There are still places in this world where people don’t feel overwhelmed by modernity. I’ve even been to a few of them. For example, I recently spent a week with my wife hanging around a lovely place called the Kewarra Beach Resort just north of Cairns, Australia near the Great Barrier Reef. It’s true they did have a working phone and a pretty lame Internet connection, but I got the very distinct impression that nobody was all that concerned about the sorts of things I think about on a daily basis. For that matter, I wasn’t either.

But if you’re reading this missive, chances are you’re not living in one of those places and may not be one of those people. Nope, you’re probably one of the teaming throng I’ve taken to calling Customer 6.0: the cyber-mutated, attention deficit disordered, Internet-enabled, message-drenched, privacy-demanding, “inform me/leave me alone/lookey-what-I found”, stare at a CRT until you go blind, over-worked target of every database marketer’s fantasy, and the driver of the global economy.

It doesn’t sound very fun being us when you string all those words together. But what else would you call us? Consider the following statistics:

  • In the great PX, more than half the households have Internet access. Half of Singapore’s households are tethered to the Internet. In the U.K., there are now over 14 million home Internet users. In total, nearly half a billion people around the globe access the Internet, which has about one billion discrete Web pages. Three million new pages are added daily.

  • All those Internet users check roughly 600 million electronic mail boxes.

  • E-mailers send approximately four trillion e-mails annually.

  • At least one Internet music seller offers 500,000 items including CDs, movies and digital downloads. Another Web site offers 30,000 free radio stations, which is about the total number of terrestrial commercial radio stations out there.

  • There are the 20,500 different periodical titles available in the U.S. and Canada.

  • In the US, we run 15 trillion pieces of paper through copiers, printers and multi-function fax machines and the number will probably double in less than a decade.

  • By 2000, the average worker in the U.S. toiled 1,978 hours per year, an increase of nearly one week over just a decade.
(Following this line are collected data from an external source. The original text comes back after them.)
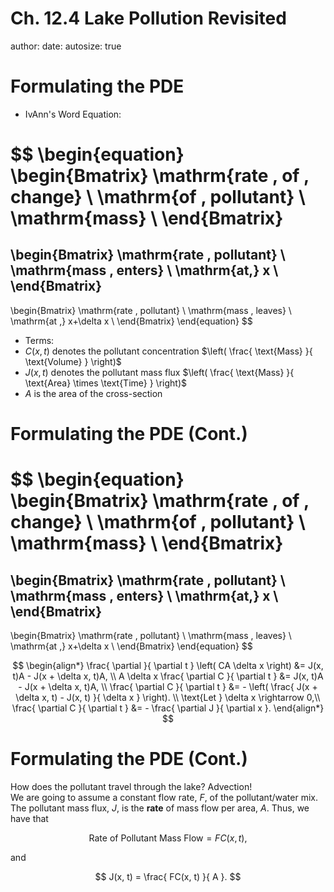 Ch. 12.4 Lake Pollution Revisited
========================================================
author: 
date: 
autosize: true

Formulating the PDE
========================================================
 - IvAnn's Word Equation:  
 
 $$
 \begin{equation}
  \begin{Bmatrix}
    \mathrm{rate \, of \, change} \\
    \mathrm{of \, pollutant} \\
    \mathrm{mass} \\
  \end{Bmatrix}
  =
  \begin{Bmatrix}
    \mathrm{rate \, pollutant} \\
    \mathrm{mass \, enters} \\
    \mathrm{at\,} x \\
  \end{Bmatrix}
  - 
  \begin{Bmatrix}
    \mathrm{rate \, pollutant} \\
    \mathrm{mass \, leaves} \\
    \mathrm{at \,} x+\delta x \\
  \end{Bmatrix}
\end{equation}
 $$
 
 - Terms:  
  - $C(x, t)$ denotes the pollutant concentration $\left( \frac{ \text{Mass} }{ \text{Volume} } \right)$    
  - $J(x, t)$ denotes the pollutant mass flux $\left( \frac{ \text{Mass} }{ \text{Area} \times \text{Time} } \right)$  
  - $A$ is the area of the cross-section
  
Formulating the PDE (Cont.)
========================================================
$$
 \begin{equation}
  \begin{Bmatrix}
    \mathrm{rate \, of \, change} \\
    \mathrm{of \, pollutant} \\
    \mathrm{mass} \\
  \end{Bmatrix}
  =
  \begin{Bmatrix}
    \mathrm{rate \, pollutant} \\
    \mathrm{mass \, enters} \\
    \mathrm{at\,} x \\
  \end{Bmatrix}
  - 
  \begin{Bmatrix}
    \mathrm{rate \, pollutant} \\
    \mathrm{mass \, leaves} \\
    \mathrm{at \,} x+\delta x \\
  \end{Bmatrix}
\end{equation}
 $$
 
 $$
 \begin{align*}
    \frac{ \partial }{ \partial t } \left( CA \delta x \right) &= J(x, t)A - J(x + \delta x, t)A, \\
    A \delta x \frac{ \partial C }{ \partial t } &= J(x, t)A - J(x + \delta x, t)A, \\
    \frac{ \partial C }{ \partial t } &= - \left( \frac{ J(x + \delta x, t) - J(x, t) }{ \delta x } \right). \\
    \text{Let } \delta x \rightarrow 0,\\
    \frac{ \partial C }{ \partial t } &= - \frac{ \partial J }{ \partial x }.
 \end{align*}
 $$
 
Formulating the PDE (Cont.)
========================================================
How does the pollutant travel through the lake? Advection!  
We are going to assume a constant flow rate, $F$, of the pollutant/water mix. The pollutant mass flux, $J$, is the $\textbf{rate}$ of mass flow per area, $A$. Thus, we have that   

$$
\text{Rate of Pollutant Mass Flow} = FC(x, t),
$$

and

$$
J(x, t) = \frac{ FC(x, t) }{ A }.
$$
 
 
 
 
 
 
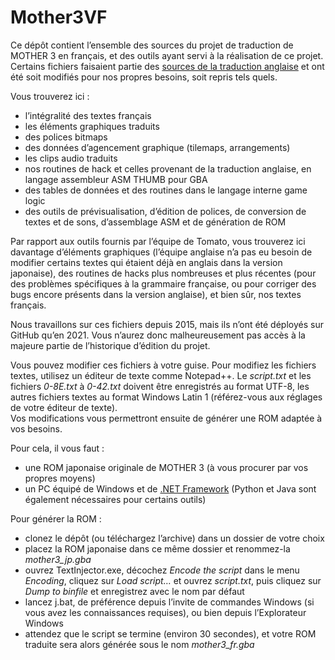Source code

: # Mother3VF

Ce dépôt contient l’ensemble des sources du projet de traduction de MOTHER 3 en français, et des outils ayant servi à la réalisation de ce projet. Certains fichiers faisaient partie des [sources de la traduction anglaise](http://mother3.fobby.net/tools) et ont été soit modifiés pour nos propres besoins, soit repris tels quels.

Vous trouverez ici :
* l’intégralité des textes français
* les éléments graphiques traduits
* des polices bitmaps
* des données d’agencement graphique (tilemaps, arrangements)
* les clips audio traduits
* nos routines de hack et celles provenant de la traduction anglaise, en langage assembleur ASM THUMB pour GBA
* des tables de données et des routines dans le langage interne game logic
* des outils de prévisualisation, d’édition de polices, de conversion de textes et de sons, d’assemblage ASM et de génération de ROM

Par rapport aux outils fournis par l’équipe de Tomato, vous trouverez ici davantage d’éléments graphiques (l’équipe anglaise n’a pas eu besoin de modifier certains textes qui étaient déjà en anglais dans la version japonaise), des routines de hacks plus nombreuses et plus récentes (pour des problèmes spécifiques à la grammaire française, ou pour corriger des bugs encore présents dans la version anglaise), et bien sûr, nos textes français.

Nous travaillons sur ces fichiers depuis 2015, mais ils n’ont été déployés sur GitHub qu’en 2021. Vous n’aurez donc malheureusement pas accès à la majeure partie de l’historique d’édition du projet.

Vous pouvez modifier ces fichiers à votre guise. Pour modifiez les fichiers textes, utilisez un éditeur de texte comme Notepad++. Le *script.txt* et les fichiers *0-8E.txt* à *0-42.txt* doivent être enregistrés au format UTF-8, les autres fichiers textes au format Windows Latin 1 (référez-vous aux réglages de votre éditeur de texte).\
Vos modifications vous permettront ensuite de générer une ROM adaptée à vos besoins.

Pour cela, il vous faut :
* une ROM japonaise originale de MOTHER 3 (à vous procurer par vos propres moyens)
* un PC équipé de Windows et de [.NET Framework](https://docs.microsoft.com/fr-fr/dotnet/framework/install/on-windows-10) (Python et Java sont également nécessaires pour certains outils)

Pour générer la ROM :
* clonez le dépôt (ou téléchargez l’archive) dans un dossier de votre choix
* placez la ROM japonaise dans ce même dossier et renommez-la *mother3_jp.gba*
* ouvrez TextInjector.exe, décochez *Encode the script* dans le menu *Encoding*, cliquez sur *Load script…* et ouvrez *script.txt*, puis cliquez sur *Dump to binfile* et enregistrez avec le nom par défaut
* lancez j.bat, de préférence depuis l’invite de commandes Windows (si vous avez les connaissances requises), ou bien depuis l’Explorateur Windows
* attendez que le script se termine (environ 30 secondes), et votre ROM traduite sera alors générée sous le nom *mother3_fr.gba*
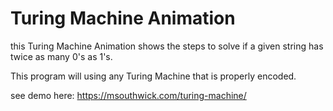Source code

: # Turing Machine Animation
this Turing Machine Animation shows the steps to solve if a given string has twice as many 0's as 1's.

This program will using any Turing Machine that is properly encoded. 

see demo here: https://msouthwick.com/turing-machine/
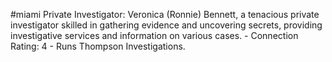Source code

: #miami 
Private Investigator: Veronica (Ronnie) Bennett, a tenacious private investigator skilled in gathering evidence and uncovering secrets, providing investigative services and information on various cases. - Connection Rating: 4 - Runs Thompson Investigations.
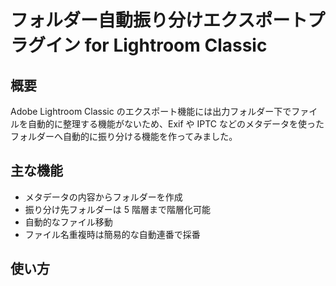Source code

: # フォルダー自動振り分けエクスポートプラグイン for Lightroom Classic

## 概要

Adobe Lightroom Classic のエクスポート機能には出力フォルダー下でファイルを自動的に整理する機能がないため、Exif や IPTC などのメタデータを使ったフォルダーへ自動的に振り分ける機能を作ってみました。

## 主な機能

- メタデータの内容からフォルダーを作成
- 振り分け先フォルダーは 5 階層まで階層化可能
- 自動的なファイル移動
- ファイル名重複時は簡易的な自動連番で採番

## 使い方
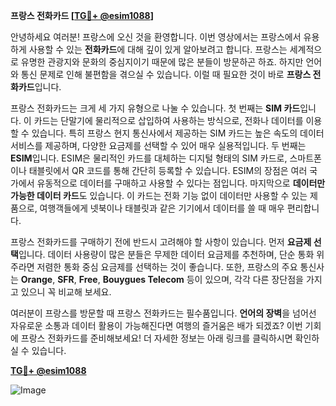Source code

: **프랑스 전화카드 [[TG💪+ @esim1088](https://t.me/s/esim1088)]**

안녕하세요 여러분! 프랑스에 오신 것을 환영합니다. 이번 영상에서는 프랑스에서 유용하게 사용할 수 있는 **전화카드**에 대해 깊이 있게 알아보려고 합니다. 프랑스는 세계적으로 유명한 관광지와 문화의 중심지이기 때문에 많은 분들이 방문하곤 하죠. 하지만 언어와 통신 문제로 인해 불편함을 겪으실 수 있습니다. 이럴 때 필요한 것이 바로 **프랑스 전화카드**입니다.

프랑스 전화카드는 크게 세 가지 유형으로 나눌 수 있습니다. 첫 번째는 **SIM 카드**입니다. 이 카드는 단말기에 물리적으로 삽입하여 사용하는 방식으로, 전화나 데이터를 이용할 수 있습니다. 특히 프랑스 현지 통신사에서 제공하는 SIM 카드는 높은 속도의 데이터 서비스를 제공하며, 다양한 요금제를 선택할 수 있어 매우 실용적입니다. 두 번째는 **ESIM**입니다. ESIM은 물리적인 카드를 대체하는 디지털 형태의 SIM 카드로, 스마트폰이나 태블릿에서 QR 코드를 통해 간단히 등록할 수 있습니다. ESIM의 장점은 여러 국가에서 유동적으로 데이터를 구매하고 사용할 수 있다는 점입니다. 마지막으로 **데이터만 가능한 데이터 카드**도 있습니다. 이 카드는 전화 기능 없이 데이터만 사용할 수 있는 제품으로, 여행객들에게 넷북이나 태블릿과 같은 기기에서 데이터를 쓸 때 매우 편리합니다.

프랑스 전화카드를 구매하기 전에 반드시 고려해야 할 사항이 있습니다. 먼저 **요금제 선택**입니다. 데이터 사용량이 많은 분들은 무제한 데이터 요금제를 추천하며, 단순 통화 위주라면 저렴한 통화 중심 요금제를 선택하는 것이 좋습니다. 또한, 프랑스의 주요 통신사는 **Orange**, **SFR**, **Free**, **Bouygues Telecom** 등이 있으며, 각각 다른 장단점을 가지고 있으니 꼭 비교해 보세요.

여러분이 프랑스를 방문할 때 프랑스 전화카드는 필수품입니다. **언어의 장벽**을 넘어선 자유로운 소통과 데이터 활용이 가능해진다면 여행의 즐거움은 배가 되겠죠? 이번 기회에 프랑스 전화카드를 준비해보세요! 더 자세한 정보는 아래 링크를 클릭하시면 확인하실 수 있습니다. 

**[TG💪+ @esim1088](https://t.me/s/esim1088)**

![Image](https://i.postimg.cc/Y0z9fWf4/image.png)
The previous champions of overwork, the Japanese, only put in 1,842 hours per person in 2000—3.4 weeks less than workers in the U.S. Only workers in the Republic of Korea and the Czech Republic, among countries considered as “developing” or “in transition,” topped the United States in annual number of hours worked, clocking in almost 500 hours and 100 hours more, respectively, than their American counterparts.

  • The average white collar worker does e-mail 130 minutes a day and sits in meetings another bottom-numbing120 minutes a day.

Indeed, 24x7x365 has progressed from shorthand for hours and days in a year to an anthem for a generation. Time is the single most important currency Customer 6.0 has to spend. The nine-to-five work week is dead. The standard days where employees counted on regular start-times, lunchtimes, and going-home times, have given way to nonstop work and non-stop overwhelm.

Meet the New Superman

What’s funny about all that attention draining froth is that we not only brought it on ourselves, we celebrated its creation and mutation every step of the way.

We celebrated it as we threw buckets of our hard earned cash (as well as the easy winnings of an overwrought stock market) at firms that offered products and services that contributed to the general sense of hyper-reality.

We celebrated it as we subscribed to piles of hip new magazines, e-zines, web-zines, newsletters, and all manner of new media that rushed to laud the limitless, recession proof, risk-free, victimless economic miracle that stretched unimpeded before us.

We celebrated it as we lionized the new titans of modernity: youngish, usually male, hard driving, obsessive creatures of the media age whose singular focus on amassing wealth through rocket-ride entrepreneurialism was forgiven because after all, we were in on the fun too. Weren’t we?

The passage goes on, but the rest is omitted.